Squash the summer slide
By Kayleigh DeMace
Splashing in the pool. The rush of riding roller coasters. Savoring every sticky bite of s’mores. Summertime memories, for a kid, are priceless.
But finding the area of a triangle? Not one they hang onto.
Without homework to hand in over the summer, children tend to forget some of what they learned. Just as any learned skill gets rusty without practice, this “summer slide” is completely normal. But it’s avoidable.
The secret to getting student brains school-ready? Starting these practices now — and keeping them up, especially during summer — so they’ll stay sharp on the skills they hone during the school year.
“Set time aside each day for your children to read. This not only helps vocabulary and literacy skills, but it has also been shown to boost a child’s self-esteem, concentration and critical and analytical skills,” says Anne Marie Morse, DO, director of pediatric neurology at Geisinger.

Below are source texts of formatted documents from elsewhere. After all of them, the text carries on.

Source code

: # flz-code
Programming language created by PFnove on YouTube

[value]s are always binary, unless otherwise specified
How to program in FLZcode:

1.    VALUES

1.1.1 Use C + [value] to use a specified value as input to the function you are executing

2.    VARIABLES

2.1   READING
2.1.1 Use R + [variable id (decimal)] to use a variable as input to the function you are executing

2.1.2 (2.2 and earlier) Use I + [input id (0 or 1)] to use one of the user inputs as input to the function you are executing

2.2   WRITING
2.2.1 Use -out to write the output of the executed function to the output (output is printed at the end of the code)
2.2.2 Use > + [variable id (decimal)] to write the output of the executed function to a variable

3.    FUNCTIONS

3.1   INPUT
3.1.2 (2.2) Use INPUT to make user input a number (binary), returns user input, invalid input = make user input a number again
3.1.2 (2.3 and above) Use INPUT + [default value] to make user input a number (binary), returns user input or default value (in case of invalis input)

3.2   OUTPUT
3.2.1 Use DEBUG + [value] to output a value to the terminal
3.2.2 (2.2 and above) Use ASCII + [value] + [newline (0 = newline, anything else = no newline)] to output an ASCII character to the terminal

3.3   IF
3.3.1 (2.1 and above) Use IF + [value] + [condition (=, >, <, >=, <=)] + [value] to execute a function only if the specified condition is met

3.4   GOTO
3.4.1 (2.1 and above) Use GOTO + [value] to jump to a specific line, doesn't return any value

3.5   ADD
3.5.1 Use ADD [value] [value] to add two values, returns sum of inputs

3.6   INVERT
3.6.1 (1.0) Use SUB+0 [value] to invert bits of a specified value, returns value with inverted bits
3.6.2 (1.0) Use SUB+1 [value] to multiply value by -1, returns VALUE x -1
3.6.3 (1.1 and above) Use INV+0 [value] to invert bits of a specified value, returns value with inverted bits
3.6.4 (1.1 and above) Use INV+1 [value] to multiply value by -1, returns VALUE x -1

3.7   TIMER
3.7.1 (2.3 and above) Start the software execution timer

Want to make it fun? Have a competition!
Who can read more pages (or more books) in a set amount of time? You or your child?
With math, look for lessons in everyday activities. Show younger children that there’s always something to count: Swings at a playground. Scoops of ice cream in a sundae. How many lightning bugs they can catch.
When you go out to dinner, have an older child tally up a guess of what the total might be (before tax). Then, have them help you calculate the tip to get their gray matter working on practical math skills.
“Science is another area where you can easily work in learning throughout the day. If you’re out on a family walk, you can teach your child about the trees, plants or any animals you might come across,” says Dr. Morse.
You can cover pollination and the ecosystem — all while getting your steps in for the day.
Encourage your child to write in a journal at the end of each day. Misspelled words don’t matter. What does: Keeping their mind active while they practice a valuable skill for school.
Want to make it fun? Settle in for a story!
Ever read your child bedtime stories? Ask them to write their own and read it to you. They’ll naturally practice and refine grammar and sentence structure, all while letting their creativity run wild.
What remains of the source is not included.